[Extracted data entries]
+++

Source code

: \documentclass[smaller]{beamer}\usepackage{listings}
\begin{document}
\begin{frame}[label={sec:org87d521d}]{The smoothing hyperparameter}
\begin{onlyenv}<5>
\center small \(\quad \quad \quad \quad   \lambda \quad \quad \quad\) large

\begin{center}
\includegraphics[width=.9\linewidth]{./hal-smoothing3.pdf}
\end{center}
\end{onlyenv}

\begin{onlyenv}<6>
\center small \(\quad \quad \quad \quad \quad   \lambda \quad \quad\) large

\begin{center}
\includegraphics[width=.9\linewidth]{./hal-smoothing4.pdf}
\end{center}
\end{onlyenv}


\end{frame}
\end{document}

+++

EXERCISE DESCRIPTION:
Every entry above should be given again exactly as shown.

ANSWER BOX:
Source code

: \documentclass[smaller]{beamer}\usepackage{listings}
\begin{document}
\begin{frame}[label={sec:org87d521d}]{The smoothing hyperparameter}
\begin{onlyenv}<5>
\center small \(\quad \quad \quad \quad   \lambda \quad \quad \quad\) large

\begin{center}
\includegraphics[width=.9\linewidth]{./hal-smoothing3.pdf}
\end{center}
\end{onlyenv}

\begin{onlyenv}<6>
\center small \(\quad \quad \quad \quad \quad   \lambda \quad \quad\) large

\begin{center}
\includegraphics[width=.9\linewidth]{./hal-smoothing4.pdf}
\end{center}
\end{onlyenv}


\end{frame}
\end{document}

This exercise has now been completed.